Ford dealers soon may have another way to draw buyers into their showrooms: beacons.
The U.S.-based automaker is set to begin a pilot program that will employ the same type of electronic devices used to track inventory in manufacturing to pitch vehicles on the sales floor to interested shoppers.
Ford envisions the use of beacons as a natural evolution of a more-independent sales process that now starts for most customers on the Internet. Five or six years ago, people would actually go to the dealer four or five times before making a purchase. Now they’re doing so much research independently that when they get to the dealership they don’t want to start over, they want to continue on and get their pricing and get their ‛why buys’ right there. And sometimes they want to do that independently before engaging a salesperson.
Here’s how it would work. Dealers would attach the beacons to models they want to feature in their showrooms. As a shopper walks around the vehicle, the devices would broadcast key information to the customer’s smartphone that might help close a sale.

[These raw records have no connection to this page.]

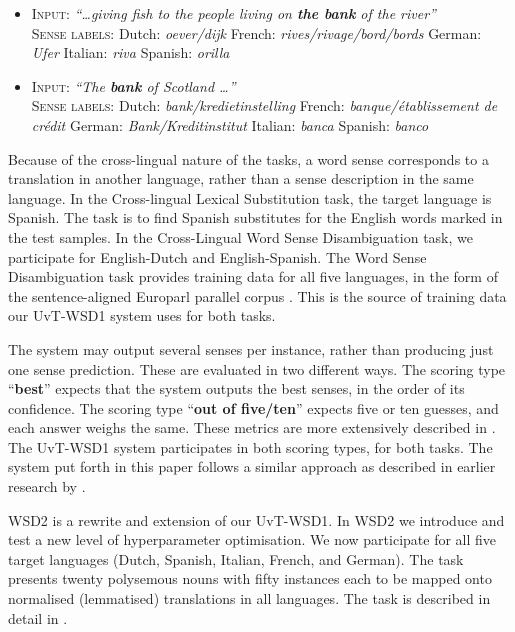 \begin{itemize}
  \item
      \textsc{Input:} \emph{“\ldots giving fish to the people living on \textbf{the bank} of the river”} \\
      \textsc{Sense labels:}
 \subitem Dutch: \emph{oever/dijk}
 \subitem French: \emph{rives/rivage/bord/bords}
 \subitem German: \emph{Ufer}
 \subitem Italian: \emph{riva}
 \subitem Spanish: \emph{orilla}
  \item
      \textsc{Input:} \emph{“The \textbf{bank} of Scotland \ldots”} \\
      \textsc{Sense labels:}
 \subitem Dutch: \emph{bank/kredietinstelling}
 \subitem French: \emph{banque/établissement de crédit}
 \subitem German: \emph{Bank/Kreditinstitut}
 \subitem Italian: \emph{banca}
 \subitem Spanish: \emph{banco}
\end{itemize}

Because of the cross-lingual nature of the tasks, a word sense corresponds to a
translation in another language, rather than a sense description in the same
language. In the Cross-lingual Lexical Substitution task, the target language
is Spanish. The task is to find Spanish substitutes for the English words
marked in the test samples. In the Cross-Lingual Word Sense Disambiguation
task, we participate for English-Dutch and English-Spanish. The Word Sense
Disambiguation task provides training data for all five languages, in the form
of the sentence-aligned Europarl parallel corpus \citep{EUROPARL}. This is the
source of training data our UvT-WSD1 system uses for both tasks.

The system may output several senses per instance, rather than producing just
one sense prediction. These are evaluated in two different ways. The scoring
type ``\textbf{best}'' expects that the system outputs the best senses, in the
order of its confidence. The scoring type ``\textbf{out of five/ten}'' expects
five or ten guesses, and each answer weighs the same. These metrics are more
extensively described in \cite{CLLS}. The UvT-WSD1 system participates in both
scoring types, for both tasks. The system put forth in this paper follows a
similar approach as described in earlier research by \cite{Hoste+02}.

WSD2 is a rewrite and extension of our UvT-WSD1. In WSD2 we introduce and test
a new level of hyperparameter optimisation. We now participate for all five
target languages (Dutch, Spanish, Italian, French, and German). The task
presents twenty polysemous nouns with fifty instances each to be mapped onto
normalised (lemmatised) translations in all languages. The task is described in
detail in \cite{CLWSD2013TASKPAPER}.

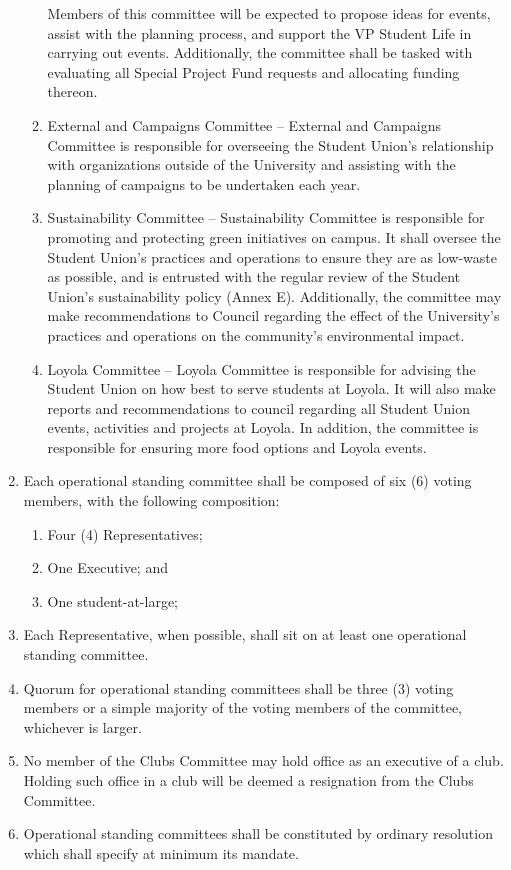 \documentclass[oneside]{book}
\begin{document}
\begin{enumerate}
\begin{enumerate}
Members of this committee will be expected to propose ideas for events, assist 
with the planning process, and support the VP Student Life in carrying out events. 
Additionally, the committee shall be tasked with evaluating all Special Project Fund
requests and allocating funding thereon.
\item External and Campaigns Committee -- External and Campaigns Committee
is responsible for overseeing the Student Union's relationship with
organizations outside of the University and assisting with the planning
of campaigns to be undertaken each year. 
\item Sustainability Committee -- Sustainability Committee is responsible
for promoting and protecting green initiatives on campus. It shall oversee 
the Student Union's practices and operations to ensure they are as low-waste 
as possible, and is entrusted with the regular review of the Student Union's 
sustainability policy (Annex E). Additionally, the committee may make 
recommendations to Council regarding the effect of the University’s practices 
and operations on the community's environmental impact.
\item Loyola Committee -- Loyola Committee is responsible for advising
the Student Union on how best to serve students at Loyola. It will also make
reports and recommendations to council regarding all Student Union events, activities
and projects at Loyola. In addition, the committee is responsible
for ensuring more food options and Loyola events. 
\end{enumerate}
\item Each operational standing committee
shall be composed of six (6) voting members, with the following composition:

\begin{enumerate}
\item Four (4) Representatives;
\item One Executive; and
\item One student-at-large;
\end{enumerate}

\item Each Representative, when possible, shall sit on at least one operational standing
committee. 
\item Quorum for operational standing committees shall be three (3) voting members or a simple majority 
of the voting members of the committee, whichever is larger. 
\item No member of the Clubs Committee may hold office as an executive 
of a club. Holding such office in a club will be deemed a resignation from the 
Clubs Committee. 
\item Operational standing committees shall be constituted by ordinary resolution which shall specify at minimum its mandate.


\end{enumerate}
\end{document}
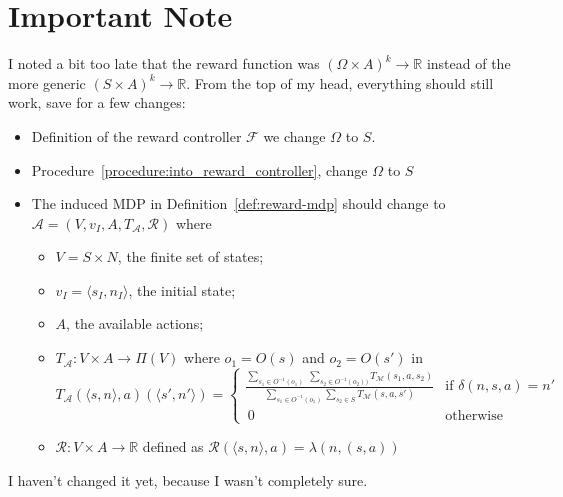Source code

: \section{Important Note}
I noted a bit too late that the reward function was $(\Omega\times A)^k\to\mathbb{R}$ instead of the more generic $(S\times A)^k\to \mathbb{R}$. From the top of my head, everything should still work, save for a few changes: 
\begin{itemize}
	\item Definition of the reward controller $\mathcal{F}$ we change $\Omega$ to $S$.
	\item Procedure~\ref{procedure:into_reward_controller}, change $\Omega$ to $S$
	\item The induced MDP in Definition~\ref{def:reward-mdp} should change to  $\mathcal{A}=(V,v_I,A,T_\mathcal{A},\mathcal{R})$ where 
	\begin{itemize}
		\item $V=S\times N$, the finite set of states;
		\item $v_I=\langle s_I,n_I\rangle $, the initial state;
		\item $A$, the available actions;
		\item $T_\mathcal{A}: V \times A\to \Pi(V)$ where $o_1=O(s)$ and $o_2=O(s')$ in
		\begin{equation*}
			T_\mathcal{A}(\langle s, n\rangle,a)(\langle s',n'\rangle)=
			\begin{cases}
				\frac{\sum\limits_{s_1\in O^{-1}(o_1)}\:\sum\limits_{s_2\in O^{-1}(o_2))}T_{\mathcal{M}}(s_1,a,s_2)}{\sum\limits_{s_1\in O^{-1}(o_1)}\sum\limits_{s_{2}\in S}T_{\mathcal{M}}(s,a,s')} &\text{if } \delta(n,s,a)=n' \\
				\, 0 & \text{otherwise}
			\end{cases}
		\end{equation*}
		\item $\mathcal{R}:V\times A\to\mathbb{R}$ defined as
		$\mathcal{R}(\langle s, n \rangle, a) = \lambda(n,(s,a))$
	\end{itemize}
\end{itemize}

I haven't changed it yet, because I wasn't completely sure. 

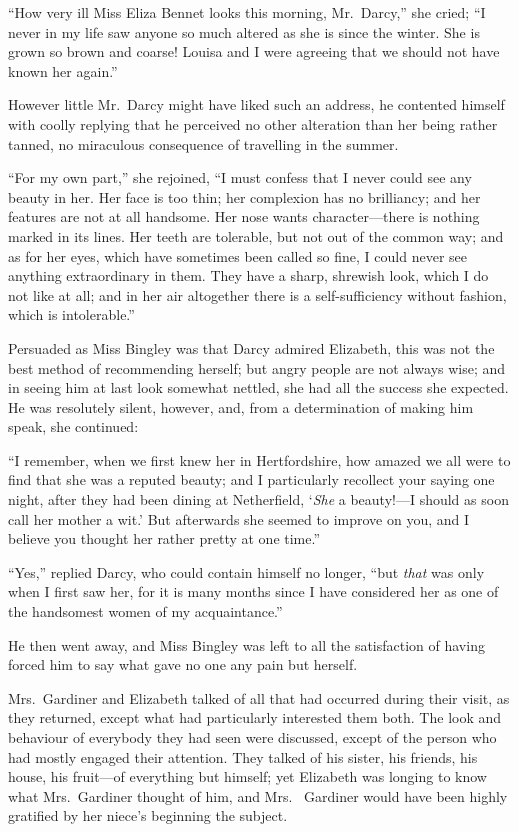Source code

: ``How very ill Miss Eliza Bennet looks this morning, Mr.\ Darcy,''
she cried; ``I never in my life saw anyone so much altered as she
is since the winter.  She is grown so brown and coarse!  Louisa
and I were agreeing that we should not have known her again.''

However little Mr.\ Darcy might have liked such an address, he
contented himself with coolly replying that he perceived no
other alteration than her being rather tanned, no miraculous
consequence of travelling in the summer.

``For my own part,'' she rejoined, ``I must confess that I never
could see any beauty in her.  Her face is too thin; her
complexion has no brilliancy; and her features are not at all
handsome.  Her nose wants character---there is nothing marked
in its lines.  Her teeth are tolerable, but not out of the common
way; and as for her eyes, which have sometimes been called so
fine, I could never see anything extraordinary in them.  They
have a sharp, shrewish look, which I do not like at all; and in her
air altogether there is a self-sufficiency without fashion, which
is intolerable.''

Persuaded as Miss Bingley was that Darcy admired Elizabeth,
this was not the best method of recommending herself; but
angry people are not always wise; and in seeing him at last look
somewhat nettled, she had all the success she expected.  He was
resolutely silent, however, and, from a determination of making
him speak, she continued:

``I remember, when we first knew her in Hertfordshire, how
amazed we all were to find that she was a reputed beauty; and I
particularly recollect your saying one night, after they had been
dining at Netherfield, `\emph{She} a beauty!---I should as soon call her
mother a wit.'  But afterwards she seemed to improve on you,
and I believe you thought her rather pretty at one time.''

``Yes,'' replied Darcy, who could contain himself no longer,
``but \emph{that} was only when I first saw her, for it is many months
since I have considered her as one of the handsomest women of
my acquaintance.''

He then went away, and Miss Bingley was left to all the
satisfaction of having forced him to say what gave no one any
pain but herself.

Mrs.\ Gardiner and Elizabeth talked of all that had occurred during
their visit, as they returned, except what had particularly
interested them both.  The look and behaviour of everybody they
had seen were discussed, except of the person who had mostly
engaged their attention.  They talked of his sister, his friends,
his house, his fruit---of everything but himself; yet Elizabeth
was longing to know what Mrs.\ Gardiner thought of him, and Mrs.\ %
Gardiner would have been highly gratified by her niece's beginning
the subject.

A beacon positioned at the front of the car, for example, could point out its advanced LED lighting, while one at the rear might focus on its class-leading cargo-carrying capacity. Another positioned elsewhere on the vehicle could broadcast information on a special rebate or discounted option package. The beacons also could be used on cars out on the lot, allowing weekend or other off-hours shoppers to be pitched on the high points of various models as they browse.
Ford thinks they can go a step forward with the beacon technology and automatically render that information to the customer without that call to action to swipe a QR code.